This is disgusting. I have heard the Dean of a Cathedral and a Vicar talking about women in a disgusting way. In one case ogling teenage girls openly. You would have thought men in their position would know better, but apparently not.

poppingcandy1 · 21/07/2021 08:17

Appreciate everyone's responses

Two things

  1. I just don't know how to mention it to him and am worried it won't actually give me any closure on it? I imagine he will say something like "oh you know what * is like, he was just being stupid" and then I imagine he will tell me he has definitely never wanked over this girl and tell me what he told me before that the crush was cringey and made him uncomfortable. But I just feel I am doubting that is true now and now I have seen the other side of him and his mates when I'm not there, I'm really doubting him!

  2. His reaction is hard to describe as only I (and his mates ofc) actually saw it. It certainly wasn't a shrinking wallflower reaction but he also didn't engage in "yeh banging one out every night" kind of chat either.

Argh I'm probably coming across pretty over the top about this but I just feel really sad and annoyed that I've now seen this side and can't unsee it!

OP posts:
Outbutnotoutout · 21/07/2021 08:18

My SO is in a group with old work mates.

The group was very misogynistic and I told him how unhappy I was about it. He doesn't engage with that talk, but will if its normal day to day stuff.

Anyway they were having a conversation about something on the news, can't remember what, when one of the guys said "When are we going to get back to talking about tits and whether they take it up the arse or not"

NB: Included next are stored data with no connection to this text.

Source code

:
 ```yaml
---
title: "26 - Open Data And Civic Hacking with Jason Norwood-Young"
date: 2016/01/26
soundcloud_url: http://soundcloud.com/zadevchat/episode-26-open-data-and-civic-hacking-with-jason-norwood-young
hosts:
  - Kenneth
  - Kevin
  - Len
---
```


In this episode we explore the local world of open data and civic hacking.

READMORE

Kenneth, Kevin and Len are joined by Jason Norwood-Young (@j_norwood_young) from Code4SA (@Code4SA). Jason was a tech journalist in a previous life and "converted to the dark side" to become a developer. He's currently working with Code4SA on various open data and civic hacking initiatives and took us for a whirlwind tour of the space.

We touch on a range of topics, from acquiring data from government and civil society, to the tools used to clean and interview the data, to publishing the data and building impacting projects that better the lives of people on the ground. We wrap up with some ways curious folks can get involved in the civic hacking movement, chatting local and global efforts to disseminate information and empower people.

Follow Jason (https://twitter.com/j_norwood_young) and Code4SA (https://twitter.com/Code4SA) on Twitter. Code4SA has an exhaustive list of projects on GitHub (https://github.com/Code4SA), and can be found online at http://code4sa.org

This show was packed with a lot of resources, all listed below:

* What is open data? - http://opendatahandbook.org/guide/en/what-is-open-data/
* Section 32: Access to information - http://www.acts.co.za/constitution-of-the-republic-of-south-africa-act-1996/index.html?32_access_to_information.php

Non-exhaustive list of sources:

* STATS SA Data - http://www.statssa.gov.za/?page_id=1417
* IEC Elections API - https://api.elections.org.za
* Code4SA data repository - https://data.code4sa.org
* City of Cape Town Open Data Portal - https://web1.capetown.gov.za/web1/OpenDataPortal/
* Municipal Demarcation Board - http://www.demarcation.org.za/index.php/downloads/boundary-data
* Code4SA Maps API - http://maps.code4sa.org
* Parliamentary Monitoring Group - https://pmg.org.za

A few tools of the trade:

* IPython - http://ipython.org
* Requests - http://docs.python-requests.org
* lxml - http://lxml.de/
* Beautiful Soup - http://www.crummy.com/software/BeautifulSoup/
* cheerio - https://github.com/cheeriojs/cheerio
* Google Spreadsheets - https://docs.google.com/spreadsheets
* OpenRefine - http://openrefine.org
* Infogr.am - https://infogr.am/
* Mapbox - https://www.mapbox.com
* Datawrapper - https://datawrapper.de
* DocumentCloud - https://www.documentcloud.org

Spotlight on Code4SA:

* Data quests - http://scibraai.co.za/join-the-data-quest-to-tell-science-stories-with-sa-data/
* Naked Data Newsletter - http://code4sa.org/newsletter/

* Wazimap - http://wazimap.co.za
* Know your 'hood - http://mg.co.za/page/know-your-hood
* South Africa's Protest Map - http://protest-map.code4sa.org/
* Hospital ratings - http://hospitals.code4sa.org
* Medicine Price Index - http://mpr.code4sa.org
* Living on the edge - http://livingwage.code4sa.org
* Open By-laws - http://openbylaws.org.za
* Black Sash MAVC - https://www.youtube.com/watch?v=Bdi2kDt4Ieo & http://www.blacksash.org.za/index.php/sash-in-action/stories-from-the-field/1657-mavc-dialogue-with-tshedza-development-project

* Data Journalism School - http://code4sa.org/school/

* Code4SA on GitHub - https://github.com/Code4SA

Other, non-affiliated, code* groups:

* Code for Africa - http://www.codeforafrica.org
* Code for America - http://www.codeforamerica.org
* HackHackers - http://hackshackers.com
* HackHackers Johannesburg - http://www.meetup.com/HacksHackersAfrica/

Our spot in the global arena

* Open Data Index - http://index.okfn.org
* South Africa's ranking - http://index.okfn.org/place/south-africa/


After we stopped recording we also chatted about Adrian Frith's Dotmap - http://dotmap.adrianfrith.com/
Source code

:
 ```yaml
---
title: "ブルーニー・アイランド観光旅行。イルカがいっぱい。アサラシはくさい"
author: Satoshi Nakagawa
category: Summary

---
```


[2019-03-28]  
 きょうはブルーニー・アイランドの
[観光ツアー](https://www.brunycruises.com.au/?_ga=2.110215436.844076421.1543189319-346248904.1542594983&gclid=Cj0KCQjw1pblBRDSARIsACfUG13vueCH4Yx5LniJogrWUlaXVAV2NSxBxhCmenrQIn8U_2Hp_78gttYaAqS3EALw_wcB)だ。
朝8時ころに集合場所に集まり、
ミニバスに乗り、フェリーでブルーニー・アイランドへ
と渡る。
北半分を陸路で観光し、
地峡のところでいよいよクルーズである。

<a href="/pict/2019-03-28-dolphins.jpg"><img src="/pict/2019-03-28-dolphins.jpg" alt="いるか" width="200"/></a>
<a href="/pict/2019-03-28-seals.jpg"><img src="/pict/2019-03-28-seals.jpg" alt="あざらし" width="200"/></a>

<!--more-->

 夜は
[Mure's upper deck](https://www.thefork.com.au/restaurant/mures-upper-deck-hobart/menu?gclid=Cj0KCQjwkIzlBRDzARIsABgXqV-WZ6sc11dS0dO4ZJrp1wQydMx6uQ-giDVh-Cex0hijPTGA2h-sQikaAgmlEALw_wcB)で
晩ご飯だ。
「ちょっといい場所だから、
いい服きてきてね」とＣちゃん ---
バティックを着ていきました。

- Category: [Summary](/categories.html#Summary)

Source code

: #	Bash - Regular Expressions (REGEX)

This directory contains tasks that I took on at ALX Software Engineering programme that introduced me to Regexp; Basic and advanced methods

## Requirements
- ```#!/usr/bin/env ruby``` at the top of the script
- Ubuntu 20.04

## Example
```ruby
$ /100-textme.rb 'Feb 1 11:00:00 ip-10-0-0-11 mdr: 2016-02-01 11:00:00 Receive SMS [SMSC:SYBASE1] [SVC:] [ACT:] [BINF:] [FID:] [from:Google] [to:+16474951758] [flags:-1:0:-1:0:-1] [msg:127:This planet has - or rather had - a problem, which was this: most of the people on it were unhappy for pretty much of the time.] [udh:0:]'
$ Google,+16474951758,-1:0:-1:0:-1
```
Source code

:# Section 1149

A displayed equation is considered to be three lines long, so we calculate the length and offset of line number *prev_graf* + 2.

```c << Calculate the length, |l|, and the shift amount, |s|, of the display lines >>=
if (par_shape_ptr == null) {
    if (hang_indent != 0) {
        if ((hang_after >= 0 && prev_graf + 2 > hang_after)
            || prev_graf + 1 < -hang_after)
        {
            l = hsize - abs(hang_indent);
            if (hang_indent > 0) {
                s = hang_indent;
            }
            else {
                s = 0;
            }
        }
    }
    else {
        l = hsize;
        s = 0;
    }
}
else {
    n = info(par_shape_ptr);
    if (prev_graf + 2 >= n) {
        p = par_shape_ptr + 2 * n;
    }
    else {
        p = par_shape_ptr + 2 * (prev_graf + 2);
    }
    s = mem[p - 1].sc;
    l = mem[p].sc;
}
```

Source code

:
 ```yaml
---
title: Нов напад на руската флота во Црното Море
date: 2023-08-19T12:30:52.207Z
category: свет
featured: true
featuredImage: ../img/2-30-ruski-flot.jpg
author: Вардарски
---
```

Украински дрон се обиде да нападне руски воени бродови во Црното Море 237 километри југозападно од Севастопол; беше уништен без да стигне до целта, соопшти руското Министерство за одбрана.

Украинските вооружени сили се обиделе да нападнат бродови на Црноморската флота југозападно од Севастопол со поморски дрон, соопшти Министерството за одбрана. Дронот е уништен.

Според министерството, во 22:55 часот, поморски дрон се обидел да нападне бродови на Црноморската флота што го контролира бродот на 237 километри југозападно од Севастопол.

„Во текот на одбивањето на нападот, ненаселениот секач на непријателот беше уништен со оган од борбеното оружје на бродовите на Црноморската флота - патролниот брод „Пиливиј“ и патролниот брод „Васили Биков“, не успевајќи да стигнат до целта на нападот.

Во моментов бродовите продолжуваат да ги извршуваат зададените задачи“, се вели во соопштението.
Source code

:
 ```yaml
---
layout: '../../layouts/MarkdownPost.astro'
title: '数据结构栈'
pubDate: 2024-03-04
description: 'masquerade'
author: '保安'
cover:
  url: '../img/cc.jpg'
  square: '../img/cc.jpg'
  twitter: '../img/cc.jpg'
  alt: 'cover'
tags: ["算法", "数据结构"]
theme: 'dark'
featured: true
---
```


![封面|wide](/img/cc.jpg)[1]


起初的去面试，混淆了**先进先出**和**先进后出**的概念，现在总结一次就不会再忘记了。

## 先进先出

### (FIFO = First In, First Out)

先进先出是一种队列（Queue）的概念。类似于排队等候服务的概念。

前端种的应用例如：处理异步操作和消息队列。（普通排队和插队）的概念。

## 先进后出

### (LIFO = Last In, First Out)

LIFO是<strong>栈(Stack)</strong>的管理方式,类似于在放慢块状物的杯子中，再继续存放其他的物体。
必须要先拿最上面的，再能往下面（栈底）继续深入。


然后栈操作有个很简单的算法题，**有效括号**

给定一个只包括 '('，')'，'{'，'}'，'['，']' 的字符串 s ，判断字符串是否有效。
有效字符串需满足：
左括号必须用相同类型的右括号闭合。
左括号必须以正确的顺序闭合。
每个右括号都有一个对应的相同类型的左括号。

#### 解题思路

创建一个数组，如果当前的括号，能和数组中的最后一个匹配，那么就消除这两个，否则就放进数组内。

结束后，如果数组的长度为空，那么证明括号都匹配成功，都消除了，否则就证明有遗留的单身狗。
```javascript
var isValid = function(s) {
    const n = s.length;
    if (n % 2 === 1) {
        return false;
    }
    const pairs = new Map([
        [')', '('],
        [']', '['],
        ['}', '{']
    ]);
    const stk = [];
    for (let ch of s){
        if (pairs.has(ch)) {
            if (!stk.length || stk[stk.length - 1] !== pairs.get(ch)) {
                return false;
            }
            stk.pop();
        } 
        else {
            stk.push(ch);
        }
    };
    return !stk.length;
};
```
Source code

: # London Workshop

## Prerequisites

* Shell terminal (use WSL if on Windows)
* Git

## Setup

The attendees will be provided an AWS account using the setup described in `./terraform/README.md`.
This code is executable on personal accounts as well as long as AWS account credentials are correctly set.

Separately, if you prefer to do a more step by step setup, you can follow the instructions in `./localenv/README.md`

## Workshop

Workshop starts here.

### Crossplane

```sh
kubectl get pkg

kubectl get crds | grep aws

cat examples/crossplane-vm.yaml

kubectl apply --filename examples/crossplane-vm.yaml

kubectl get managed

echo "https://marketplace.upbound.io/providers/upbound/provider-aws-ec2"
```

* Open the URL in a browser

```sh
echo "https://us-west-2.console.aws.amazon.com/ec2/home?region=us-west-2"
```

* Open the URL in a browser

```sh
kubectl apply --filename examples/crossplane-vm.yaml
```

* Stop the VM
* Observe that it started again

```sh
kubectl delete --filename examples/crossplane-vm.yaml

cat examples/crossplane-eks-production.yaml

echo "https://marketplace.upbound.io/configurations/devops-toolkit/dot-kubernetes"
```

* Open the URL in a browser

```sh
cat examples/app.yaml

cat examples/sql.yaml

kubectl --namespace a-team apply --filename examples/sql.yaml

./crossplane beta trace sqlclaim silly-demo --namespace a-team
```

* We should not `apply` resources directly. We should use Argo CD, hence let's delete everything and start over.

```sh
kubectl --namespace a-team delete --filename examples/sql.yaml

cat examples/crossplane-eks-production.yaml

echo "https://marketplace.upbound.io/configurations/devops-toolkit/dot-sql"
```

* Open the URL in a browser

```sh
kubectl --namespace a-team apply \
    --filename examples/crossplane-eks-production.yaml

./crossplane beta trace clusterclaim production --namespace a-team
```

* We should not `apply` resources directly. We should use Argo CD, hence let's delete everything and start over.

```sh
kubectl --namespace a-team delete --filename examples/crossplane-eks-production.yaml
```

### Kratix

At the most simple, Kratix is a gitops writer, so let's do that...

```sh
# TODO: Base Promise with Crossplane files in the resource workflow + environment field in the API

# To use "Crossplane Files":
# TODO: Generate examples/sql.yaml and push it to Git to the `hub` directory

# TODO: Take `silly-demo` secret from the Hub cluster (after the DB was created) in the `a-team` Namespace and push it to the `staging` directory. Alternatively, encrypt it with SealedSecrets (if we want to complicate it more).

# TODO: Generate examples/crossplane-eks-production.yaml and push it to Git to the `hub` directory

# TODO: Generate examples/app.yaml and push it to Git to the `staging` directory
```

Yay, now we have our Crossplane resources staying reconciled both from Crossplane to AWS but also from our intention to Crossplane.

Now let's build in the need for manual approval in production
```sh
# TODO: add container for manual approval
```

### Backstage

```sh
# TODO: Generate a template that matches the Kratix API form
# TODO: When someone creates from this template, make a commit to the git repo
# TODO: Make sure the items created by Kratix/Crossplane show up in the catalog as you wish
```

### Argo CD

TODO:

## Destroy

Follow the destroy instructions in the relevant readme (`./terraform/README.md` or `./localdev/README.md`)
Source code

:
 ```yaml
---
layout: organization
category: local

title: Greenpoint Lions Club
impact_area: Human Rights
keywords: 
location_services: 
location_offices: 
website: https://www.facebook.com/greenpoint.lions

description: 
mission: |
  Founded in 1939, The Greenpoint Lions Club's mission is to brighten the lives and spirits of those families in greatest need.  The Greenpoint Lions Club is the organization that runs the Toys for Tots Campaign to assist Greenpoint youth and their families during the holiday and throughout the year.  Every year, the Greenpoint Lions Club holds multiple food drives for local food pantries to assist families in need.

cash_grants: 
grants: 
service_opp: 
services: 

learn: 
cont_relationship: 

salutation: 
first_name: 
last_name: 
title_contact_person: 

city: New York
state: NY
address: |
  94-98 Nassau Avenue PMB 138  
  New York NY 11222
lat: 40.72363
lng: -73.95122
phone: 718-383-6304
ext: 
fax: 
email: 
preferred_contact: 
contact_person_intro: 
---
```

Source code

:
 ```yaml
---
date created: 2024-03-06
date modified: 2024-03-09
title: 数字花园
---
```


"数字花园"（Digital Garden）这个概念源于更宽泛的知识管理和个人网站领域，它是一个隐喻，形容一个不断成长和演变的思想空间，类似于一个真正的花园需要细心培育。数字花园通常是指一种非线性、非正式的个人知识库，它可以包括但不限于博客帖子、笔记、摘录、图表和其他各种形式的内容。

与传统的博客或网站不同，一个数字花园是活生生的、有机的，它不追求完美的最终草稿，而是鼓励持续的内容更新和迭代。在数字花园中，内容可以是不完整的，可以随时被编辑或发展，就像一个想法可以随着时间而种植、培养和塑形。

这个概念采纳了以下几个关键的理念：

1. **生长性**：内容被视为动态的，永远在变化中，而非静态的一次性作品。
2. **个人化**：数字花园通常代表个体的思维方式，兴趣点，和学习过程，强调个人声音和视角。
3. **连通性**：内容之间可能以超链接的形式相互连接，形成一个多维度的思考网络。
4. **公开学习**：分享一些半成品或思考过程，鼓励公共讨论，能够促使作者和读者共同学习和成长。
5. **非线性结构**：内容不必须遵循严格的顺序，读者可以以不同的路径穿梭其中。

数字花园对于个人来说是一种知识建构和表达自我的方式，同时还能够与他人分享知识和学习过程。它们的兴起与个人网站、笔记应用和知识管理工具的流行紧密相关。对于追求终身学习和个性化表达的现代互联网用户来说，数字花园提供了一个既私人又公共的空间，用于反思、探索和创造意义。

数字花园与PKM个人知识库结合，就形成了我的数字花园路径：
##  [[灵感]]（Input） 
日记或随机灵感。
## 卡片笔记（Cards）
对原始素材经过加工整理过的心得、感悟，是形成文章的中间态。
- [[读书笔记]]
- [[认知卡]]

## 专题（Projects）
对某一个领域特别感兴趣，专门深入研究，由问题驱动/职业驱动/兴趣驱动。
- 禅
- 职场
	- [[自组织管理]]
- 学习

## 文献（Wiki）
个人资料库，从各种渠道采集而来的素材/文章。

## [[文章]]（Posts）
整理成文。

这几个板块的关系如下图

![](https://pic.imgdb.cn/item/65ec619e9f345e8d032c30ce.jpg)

SO, stopped talking and didn't engage, but I did tell him he should have challenged the comments.

The "friend" is seeing a women with daughters, next time I see him I'm going to ask when it's appropriate to talk about those girls the same way...

Dick

pinkteapots · 21/07/2021 08:22

'Men are spineless cowards, and it's no wonder we live in a world where rape culture is alive and kicking' @mathanxiety

Whats the female version of mysogeny... here's a clue its not a word mumsnetters use as often as they should. Misandry.

What a crass, sweeping, condescending, bitter thing to say.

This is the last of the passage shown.